COI [San Francisco]
We finally made it to Coi. This is my new favorite fancy restaurant within the San Francisco city limits, and definitely one of my favorites anywhere. This was the most amazing meal we've had in a long time!
One of the reasons we didn't try Coi earlier is that we're generally not a big fan of tasting menus, so the thought of an 11-course tasting menu put us off. Generally we have two problems with tasting menus: 1) there's too much food, and 2) there's so much going on that it's hard to remember what you had; all the courses start blurring together.
Coi avoided these problems deftly. Each dish and the menu as a whole is constructed very thoughtfully - in a way that the thinking behind it was apparent, but not in a way that compromised the sensual aspects of providing a delicious meal. The dishes were all distinct enough, and the flavor trajectory clear enough, that you could keep everything straight. Every single dish was excellent, and most were thought provoking in terms of individual ingredients or combinations.

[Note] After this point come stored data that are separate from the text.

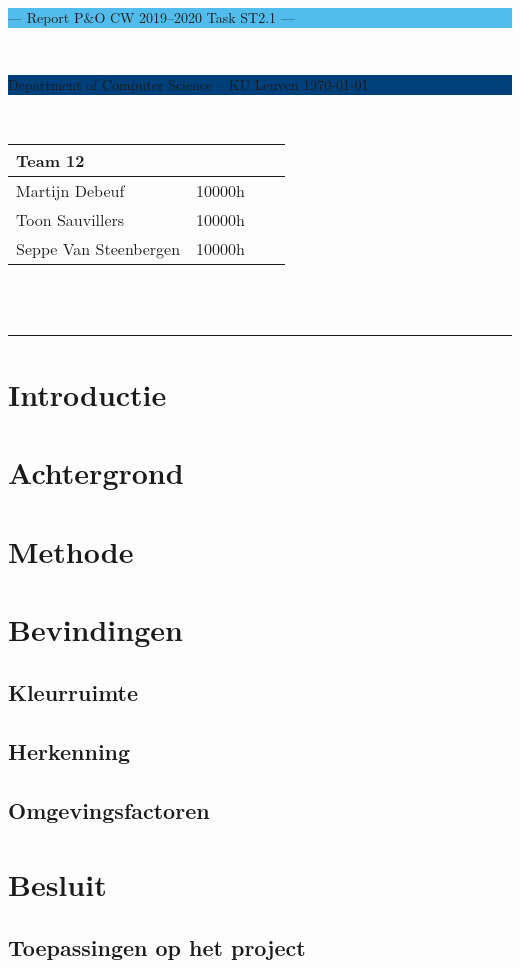 \documentclass[a4paper,11pt]{article}
\begin{document}
\noindent
\colorbox[HTML]{52BDEC}{\bfseries\parbox{\textwidth}{\centering\large
  --- Report P\&O CW 2019--2020 Task ST2.1 ---
}}
\\[-1mm]
\colorbox[HTML]{00407A}{\bfseries\color{white}\parbox{\textwidth}{
  Department of Computer Science -- KU Leuven
  \hfill
  \today
}}
\\

\smallskip

\noindent
\mbox{}\hfill
\begin{tabular}{*4l}
\toprule
\multicolumn{2}{l}{\large\textbf{Team 12}} \\
\midrule
Martijn Debeuf &  10000h\\ %
Toon Sauvillers &  10000h\\
Seppe Van Steenbergen & 10000h \\
\bottomrule
\hline
\end{tabular}\\
\\

\noindent
{\color[HTML]{52BDEC} \rule{\linewidth}{1mm} }

\section{Introductie}\label{sec:introductie}
	

\section{Achtergrond}\label{sec:achtergrond}
	

\section{Methode}\label{sec:methode}
	

\section{Bevindingen}\label{sec:bevindingen}
	

	\subsection{Kleurruimte}\label{subsec:kleurruimte}
		
	\subsection{Herkenning}\label{subsec:herkenning}
		
	\subsection{Omgevingsfactoren}\label{subsec:omgevingsfactoren}
		

\section{Besluit}\label{sec:besluit}
	
	
	\subsection{Toepassingen op het project}\label{subsec:toepassingen}
		
\end{document}
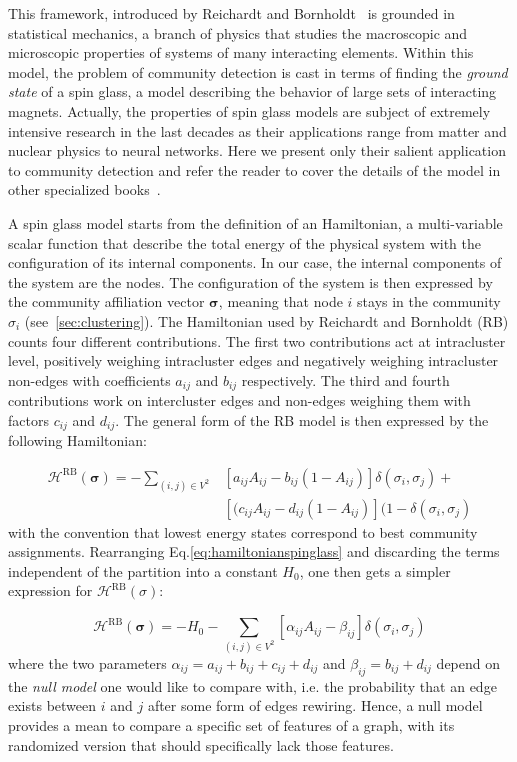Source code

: This framework, introduced by Reichardt and Bornholdt~\cite{reichardt2006} is grounded in statistical mechanics, a branch of physics that studies the macroscopic and microscopic properties of systems of many interacting elements. Within this model, the problem of community detection is cast in terms of finding the \emph{ground state} of a spin glass, a model describing the behavior of large sets of interacting magnets.
Actually, the properties of spin glass models are subject of extremely intensive research in the last decades as their applications range from matter and nuclear physics to neural networks. Here we present only their salient application to community detection and refer the reader to cover the details of the model in other specialized books~\cite{Mezard1990}.

A spin glass model starts from the definition of an Hamiltonian, a multi-variable scalar function that describe the total energy of the physical system with the configuration of its internal components. In our case, the internal components of the system are the nodes. The configuration of the system is then expressed by the community affiliation vector $\boldsymbol\sigma$, meaning that node $i$ stays in the community $\sigma_i$ (see~\ref{sec:clustering}).
The Hamiltonian used by Reichardt and Bornholdt (RB) counts four different contributions. The first two contributions act at intracluster level, positively weighing intracluster edges and negatively weighing intracluster non-edges with coefficients $a_{ij}$ and $b_{ij}$ respectively. The third and fourth contributions work on intercluster edges and non-edges  weighing them with factors $c_{ij}$ and $d_{ij}$. The general form of the RB model is then expressed by the following Hamiltonian:

\begin{align}\label{eq:hamiltonianspinglass}
\mathcal{H}^{\textrm{RB}}(\boldsymbol \sigma) = - \sum_{(i,j)\in V^2} & \left[ a_{ij} A_{ij} - b_{ij}(1-A_{ij}) \right] \delta(\sigma_i,\sigma_j) + \nonumber \\ &  \left[ (c_{ij} A_{ij} - d_{ij}(1-A_{ij}) \right] (1-\delta(\sigma_i,\sigma_j)
\end{align}
with the convention that lowest energy states correspond to best community assignments.
Rearranging Eq.\ref{eq:hamiltonianspinglass} and discarding the terms independent of the partition into a constant $H_0$, one then gets a simpler expression for $\mathcal{H}^{\textrm{RB}}(\sigma)$:

\begin{equation}\label{eq:rbspinglass}
\mathcal{H}^{\textrm{RB}}(\boldsymbol \sigma) = -H_0 - \sum \limits_{(i,j)\in V^2} \left[ \alpha_{ij} A_{ij} - \beta_{ij} \right] \delta(\sigma_i,\sigma_j)
\end{equation}
where the two parameters $\alpha_{ij}=a_{ij}+b_{ij}+c_{ij}+d_{ij}$ and $\beta_{ij}=b_{ij}+d_{ij}$ depend on the \emph{null model} one would like to compare with, i.e. the probability that an edge exists between $i$ and $j$ after some form of edges rewiring. Hence, a null model provides a mean to compare a specific set of features of a graph, with its randomized version that should specifically lack those features.


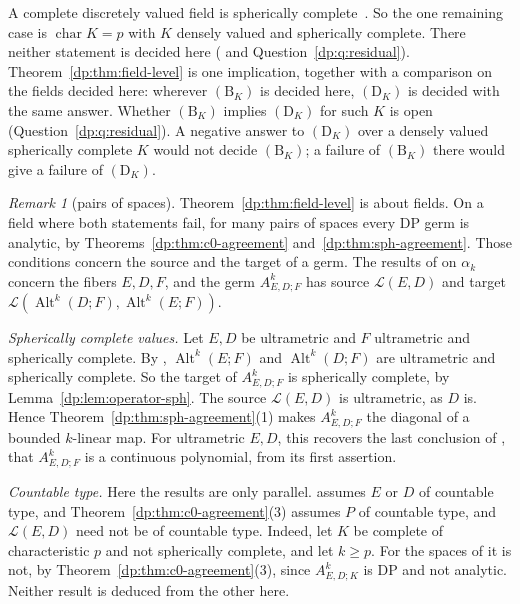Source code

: \documentclass[11pt]{amsart}
\theoremstyle{definition}
\theoremstyle{remark}
\newtheorem{remark}[theorem]{Remark}
\numberwithin{equation}{section}
\newcommand{\cL}{\mathcal L}
\newcommand{\Alt}{\operatorname{Alt}}
\theoremstyle{plain}
\theoremstyle{definition}
\theoremstyle{plain}
\begin{document}
A complete discretely valued field is spherically complete~\cite[Lemma~D.1]{I}. So the one remaining case is $\operatorname{char}K=p$ with $K$ densely valued and spherically complete. There neither statement is decided here (\cite[Section~12]{I} and Question~\ref{dp:q:residual}). Theorem~\ref{dp:thm:field-level} is one implication, together with a comparison on the fields decided here: wherever $(\mathrm B_K)$ is decided here, $(\mathrm D_K)$ is decided with the same answer. Whether $(\mathrm B_K)$ implies $(\mathrm D_K)$ for such $K$ is open (Question~\ref{dp:q:residual}). A negative answer to $(\mathrm D_K)$ over a densely valued spherically complete $K$ would not decide $(\mathrm B_K)$; a failure of $(\mathrm B_K)$ there would give a failure of $(\mathrm D_K)$.

\begin{remark}[pairs of spaces]\label{dp:rem:field-level-spaces}
Theorem~\ref{dp:thm:field-level} is about fields. On a field where both statements fail, for many pairs of spaces every DP germ is analytic, by Theorems~\ref{dp:thm:c0-agreement} and~\ref{dp:thm:sph-agreement}. Those conditions concern the source and the target of a germ. The results of \cite{I} on $\alpha_k$ concern the fibers $E,D,F$, and the germ $A^k_{E,D;F}$ has source $\cL(E,D)$ and target $\cL(\Alt^k(D;F),\Alt^k(E;F))$.

\emph{Spherically complete values.} Let $E,D$ be ultrametric and $F$ ultrametric and spherically complete. By \cite[Theorem~5.2]{I}, $\Alt^k(E;F)$ and $\Alt^k(D;F)$ are ultrametric and spherically complete. So the target of $A^k_{E,D;F}$ is spherically complete, by Lemma~\ref{dp:lem:operator-sph}. The source $\cL(E,D)$ is ultrametric, as $D$ is. Hence Theorem~\ref{dp:thm:sph-agreement}(1) makes $A^k_{E,D;F}$ the diagonal of a bounded $k$\nobreakdash-linear map. For ultrametric $E,D$, this recovers the last conclusion of \cite[Theorem~5.2]{I}, that $A^k_{E,D;F}$ is a continuous polynomial, from its first assertion.

\emph{Countable type.} Here the results are only parallel. \cite[Corollary~10.5]{I} assumes $E$ or $D$ of countable type, and Theorem~\ref{dp:thm:c0-agreement}(3) assumes $P$ of countable type, and $\cL(E,D)$ need not be of countable type. Indeed, let $K$ be complete of characteristic $p$ and not spherically complete, and let $k\ge p$. For the spaces of \cite[Theorem~7.2(2)]{I} it is not, by Theorem~\ref{dp:thm:c0-agreement}(3), since $A^k_{E,D;K}$ is DP and not analytic. Neither result is deduced from the other here.
\end{remark}
\end{document}
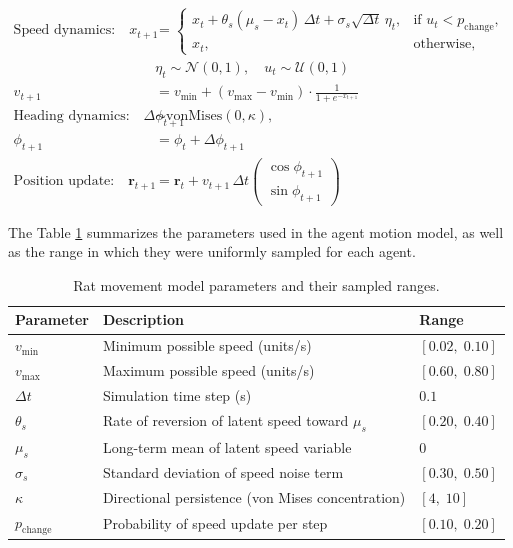 \documentclass{article}
\begin{document}
\begin{align}
\text{Speed dynamics:} \quad
x_{t+1} &=
\begin{cases}
x_t + \theta_s (\mu_s - x_t)\,\Delta t 
      + \sigma_s \sqrt{\Delta t}\,\eta_t, 
      & \text{if } u_t < p_{\mathrm{change}}, \\[6pt]
x_t, & \text{otherwise,}
\end{cases}
\\[6pt]
& \eta_t \sim \mathcal{N}(0,1), 
\quad u_t \sim \mathcal{U}(0,1) \\[6pt]
v_{t+1} &= v_{\min} 
+ (v_{\max} - v_{\min}) \cdot 
  \frac{1}{1 + e^{-x_{t+1}}} \\[10pt]
\text{Heading dynamics:} \quad
\Delta \phi_{t+1} &\sim \mathrm{vonMises}(0, \kappa), \\[4pt]
\phi_{t+1} &= \phi_t + \Delta \phi_{t+1} \\[10pt]
\text{Position update:} \quad
\mathbf{r}_{t+1} &= \mathbf{r}_t + v_{t+1}\,\Delta t
\begin{pmatrix}
\cos \phi_{t+1} \\
\sin \phi_{t+1}
\end{pmatrix}
\end{align}

The Table \ref{table:params} summarizes the parameters used in the agent motion model, as well as the range in which they were uniformly sampled for each agent.

\begin{table}[h!]
\centering
\caption{Rat movement model parameters and their sampled ranges.}
\begin{tabular}{lll}
\toprule
\textbf{Parameter} & \textbf{Description} & \textbf{Range} \\
\midrule
$v_{\min}$ & Minimum possible speed (units/s) & $[0.02,\; 0.10]$ \\
$v_{\max}$ & Maximum possible speed (units/s) & $[0.60,\; 0.80]$ \\
$\Delta t$ & Simulation time step (s) & $0.1$ \\
$\theta_s$ & Rate of reversion of latent speed toward $\mu_s$ & $[0.20,\; 0.40]$ \\
$\mu_s$ & Long-term mean of latent speed variable & $0$ \\
$\sigma_s$ & Standard deviation of speed noise term & $[0.30,\; 0.50]$ \\
$\kappa$ & Directional persistence (von Mises concentration) & $[4, \; 10]$ \\
$p_{\mathrm{change}}$ & Probability of speed update per step & $[0.10,\; 0.20]$ \\
\bottomrule
\end{tabular}
\label{table:params}
\end{table}
\end{document}
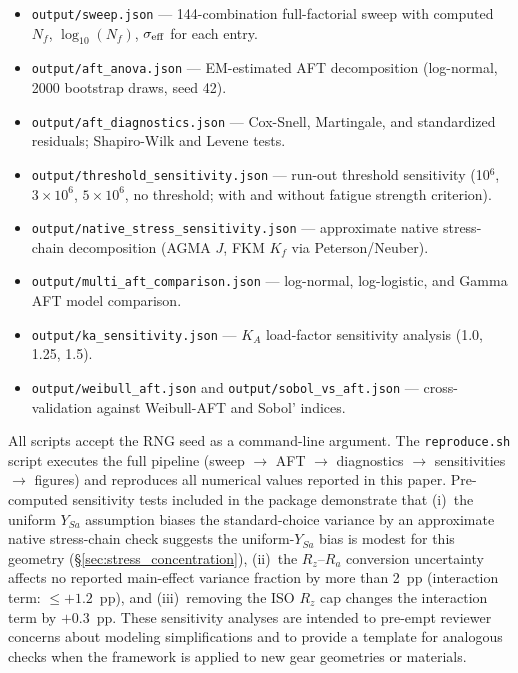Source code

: \documentclass[twocolumn,12pt,a4paper]{article}
\begin{document}
\begin{itemize}
  \item \texttt{output/sweep.json} — 144-combination full-factorial
        sweep with computed $N_f$, $\log_{10}(N_f)$, $\sigma_{\rm
        eff}$ for each entry.
  \item \texttt{output/aft\_anova.json} — EM-estimated AFT
        decomposition (log-normal, 2000 bootstrap draws, seed 42).
  \item \texttt{output/aft\_diagnostics.json} — Cox-Snell, Martingale,
        and standardized residuals; Shapiro-Wilk and Levene tests.
  \item \texttt{output/\allowbreak threshold\_sensitivity\allowbreak .json} — run-out
        threshold sensitivity (10$^6$, $3\times10^6$, $5\times10^6$,
        no threshold; with and without fatigue strength criterion).
  \item \texttt{output/\allowbreak native\_stress\_sensitivity\allowbreak .json} —
        approximate native stress-chain decomposition (AGMA $J$,
        FKM $K_f$ via Peterson/Neuber).
  \item \texttt{output/multi\_aft\_comparison.json} — log-normal,
        log-logistic, and Gamma AFT model comparison.
  \item \texttt{output/ka\_sensitivity.json} — $K_A$ load-factor
        sensitivity analysis (1.0, 1.25, 1.5).
  \item \texttt{output/weibull\_aft.json} and
        \texttt{output/sobol\_vs\_aft.json} — cross-validation
        against Weibull-AFT and Sobol' indices.
\end{itemize}

All scripts accept the RNG seed as a command-line argument. The
\texttt{reproduce.sh} script executes the full pipeline
(sweep $\rightarrow$ AFT $\rightarrow$ diagnostics $\rightarrow$
sensitivities $\rightarrow$ figures) and reproduces all numerical
values reported in this paper. Pre-computed
sensitivity tests included in the package demonstrate that (i)~the
uniform $Y_{Sa}$ assumption biases the standard-choice variance by
an approximate native stress-chain check suggests the uniform-$Y_{Sa}$
bias is modest for this geometry (\S\ref{sec:stress_concentration}), (ii)~the
$R_z$--$R_a$ conversion uncertainty affects no reported main-effect
variance fraction by more than 2~pp (interaction term: $\leq +1.2$~pp), and (iii)~removing the ISO $R_z$ cap
changes the interaction term by $+0.3$~pp. These sensitivity analyses
are intended to pre-empt reviewer concerns about modeling
simplifications and to provide a template for analogous checks when
the framework is applied to new gear geometries or materials.
\end{document}
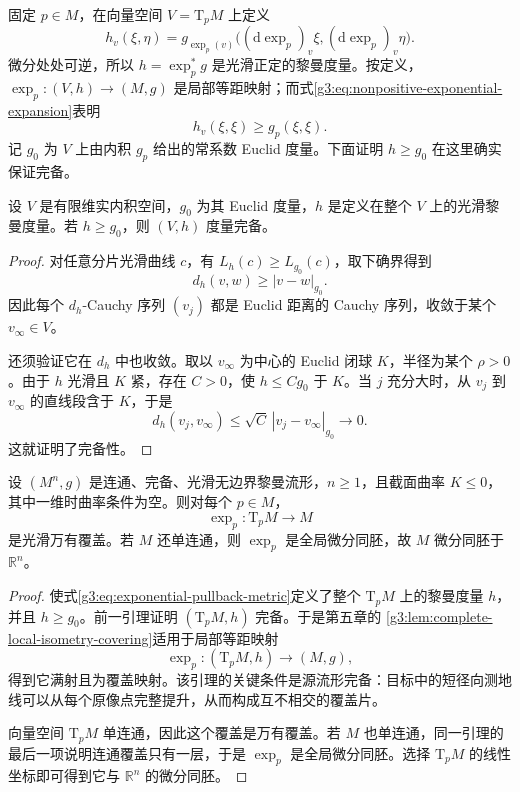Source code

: 固定 \(p\in M\)，在向量空间 \(V=\mathrm{T}_pM\) 上定义
\begin{equation}\label{g3:eq:exponential-pullback-metric}
	h_v(\xi,\eta)
	=g_{\exp_p(v)}\bigl((\mathrm d\exp_p)_v\xi,
		(\mathrm d\exp_p)_v\eta\bigr).
\end{equation}
微分处处可逆，所以 \(h=\exp_p^*g\) 是光滑正定的黎曼度量。按定义，\(\exp_p:(V,h)\to(M,g)\) 是局部等距映射；而式\eqref{g3:eq:nonpositive-exponential-expansion}表明
\[
	h_v(\xi,\xi)\ge g_p(\xi,\xi).
\]
记 \(g_0\) 为 \(V\) 上由内积 \(g_p\) 给出的常系数 Euclid 度量。下面证明 \(h\ge g_0\) 在这里确实保证完备。

\begin{lemma}\label{g3:lem:euclidean-dominated-metric-complete}
	设 \(V\) 是有限维实内积空间，\(g_0\) 为其 Euclid 度量，\(h\) 是定义在整个 \(V\) 上的光滑黎曼度量。若 \(h\ge g_0\)，则 \((V,h)\) 度量完备。
\end{lemma}
\begin{proof}
	对任意分片光滑曲线 \(c\)，有 \(L_h(c)\ge L_{g_0}(c)\)，取下确界得到
	\[
		d_h(v,w)\ge |v-w|_{g_0}.
	\]
	因此每个 \(d_h\)-Cauchy 序列 \((v_j)\) 都是 Euclid 距离的 Cauchy 序列，收敛于某个 \(v_\infty\in V\)。

	还须验证它在 \(d_h\) 中也收敛。取以 \(v_\infty\) 为中心的 Euclid 闭球 \(K\)，半径为某个 \(\rho>0\)。由于 \(h\) 光滑且 \(K\) 紧，存在 \(C>0\)，使 \(h\le Cg_0\) 于 \(K\)。当 \(j\) 充分大时，从 \(v_j\) 到 \(v_\infty\) 的直线段含于 \(K\)，于是
	\[
		d_h(v_j,v_\infty)
		\le\sqrt C\,|v_j-v_\infty|_{g_0}\longrightarrow0.
	\]
	这就证明了完备性。
\end{proof}

\begin{theorem}\label{g3:thm:cartan-hadamard}
	设 \((M^n,g)\) 是连通、完备、光滑无边界黎曼流形，\(n\ge1\)，且截面曲率 \(K\le0\)，其中一维时曲率条件为空。则对每个 \(p\in M\)，
	\[
		\exp_p:\mathrm{T}_pM\longrightarrow M
	\]
	是光滑万有覆盖。若 \(M\) 还单连通，则 \(\exp_p\) 是全局微分同胚，故 \(M\) 微分同胚于 \(\mathbb R^n\)。
\end{theorem}
\begin{proof}
	使式\eqref{g3:eq:exponential-pullback-metric}定义了整个 \(\mathrm{T}_pM\) 上的黎曼度量 \(h\)，并且 \(h\ge g_0\)。前一引理证明 \((\mathrm{T}_pM,h)\) 完备。于是第五章的 \cref{g3:lem:complete-local-isometry-covering}适用于局部等距映射
	\[
		\exp_p:(\mathrm{T}_pM,h)\longrightarrow(M,g),
	\]
	得到它满射且为覆盖映射。该引理的关键条件是源流形完备：目标中的短径向测地线可以从每个原像点完整提升，从而构成互不相交的覆盖片。

	向量空间 \(\mathrm{T}_pM\) 单连通，因此这个覆盖是万有覆盖。若 \(M\) 也单连通，同一引理的最后一项说明连通覆盖只有一层，于是 \(\exp_p\) 是全局微分同胚。选择 \(\mathrm{T}_pM\) 的线性坐标即可得到它与 \(\mathbb R^n\) 的微分同胚。
\end{proof}

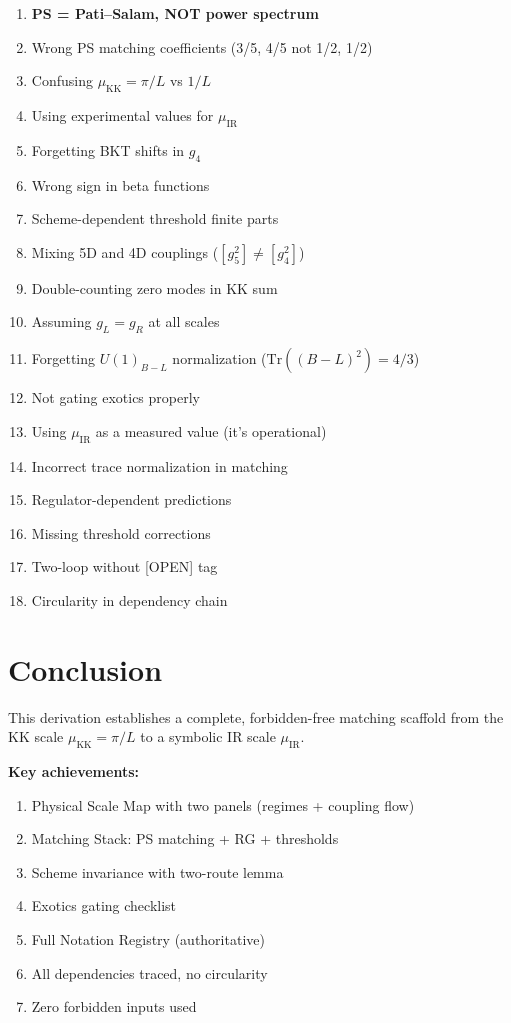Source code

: \documentclass[11pt,a4paper]{article}
\begin{document}
\begin{enumerate}[label=\textbf{Trap \arabic*}:]
\item \textbf{PS = Pati--Salam, NOT power spectrum}
\item Wrong PS matching coefficients (3/5, 4/5 not 1/2, 1/2)
\item Confusing $\mu_{\text{KK}} = \pi/L$ vs $1/L$
\item Using experimental values for $\mu_{\text{IR}}$
\item Forgetting BKT shifts in $g_4$
\item Wrong sign in beta functions
\item Scheme-dependent threshold finite parts
\item Mixing 5D and 4D couplings ($[g_5^2] \neq [g_4^2]$)
\item Double-counting zero modes in KK sum
\item Assuming $g_L = g_R$ at all scales
\item Forgetting $U(1)_{B-L}$ normalization ($\text{Tr}((B-L)^2) = 4/3$)
\item Not gating exotics properly
\item Using $\mu_{\text{IR}}$ as a measured value (it's operational)
\item Incorrect trace normalization in matching
\item Regulator-dependent predictions
\item Missing threshold corrections
\item Two-loop without [OPEN] tag
\item Circularity in dependency chain
\end{enumerate}

\section{Conclusion}
\label{sec:conclusion}

This derivation establishes a complete, forbidden-free matching scaffold from
the KK scale $\mu_{\text{KK}} = \pi/L$ to a symbolic IR scale $\mu_{\text{IR}}$.

\textbf{Key achievements:}
\begin{enumerate}
\item Physical Scale Map with two panels (regimes + coupling flow)
\item Matching Stack: PS matching + RG + thresholds
\item Scheme invariance with two-route lemma
\item Exotics gating checklist
\item Full Notation Registry (authoritative)
\item All dependencies traced, no circularity
\item Zero forbidden inputs used
\end{enumerate}
\end{document}
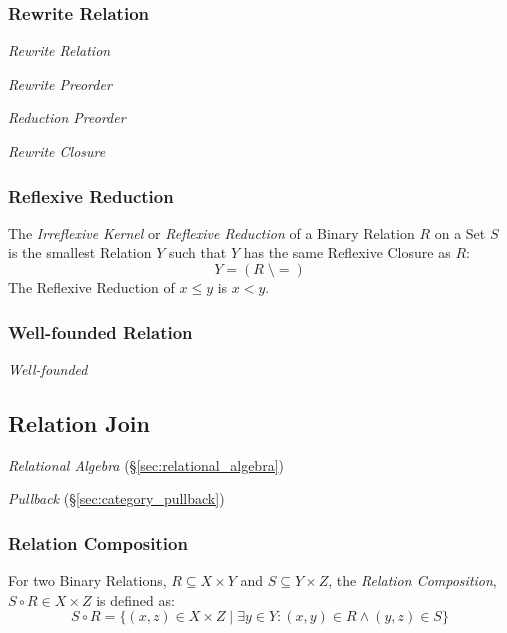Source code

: \subsubsection{Rewrite Relation}\label{sec:rewrite_relation}

\emph{Rewrite Relation}

\emph{Rewrite Preorder}

\emph{Reduction Preorder}

\emph{Rewrite Closure}



\subsubsection{Reflexive Reduction}\label{sec:reflexive_reduction}

The \emph{Irreflexive Kernel} or \emph{Reflexive Reduction} of a
Binary Relation $R$ on a Set $S$ is the smallest Relation $Y$
such that $Y$ has the same Reflexive Closure as $R$:
\[
    Y = (R\;\setminus=)
\]
The Reflexive Reduction of $x \leq y$ is $x < y$.



\subsubsection{Well-founded Relation}\label{sec:well_founded}

\emph{Well-founded}



\subsection{Relation Join}\label{sec:relation_join}

\emph{Relational Algebra} (\S\ref{sec:relational_algebra})

\emph{Pullback} (\S\ref{sec:category_pullback})



\subsubsection{Relation Composition}\label{sec:relation_composition}

For two Binary Relations, $R \subseteq X \times Y$ and $S \subseteq Y
\times Z$, the \emph{Relation Composition}, $S \circ R \in X \times Z$
is defined as:
\[
    S \circ R = \{(x,z) \in X \times Z \;|\;
    \exists y \in Y : (x,y) \in R \wedge (y,z) \in S \}
\]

The intellectual aspects announced themselves in the very first dish: a "frozen mandarin sour" that explicitly combined sweet, salty, sour, and bitter tastes together. Another great feature of this menu is that it was perhaps the best job of using seasonal December ingredients that I've seen in the area. Citrus, mushrooms, shellfish, and root vegetables all played prominent rolls. Seasonal places will often over-emphasize the root vegetables this time of year, but not here.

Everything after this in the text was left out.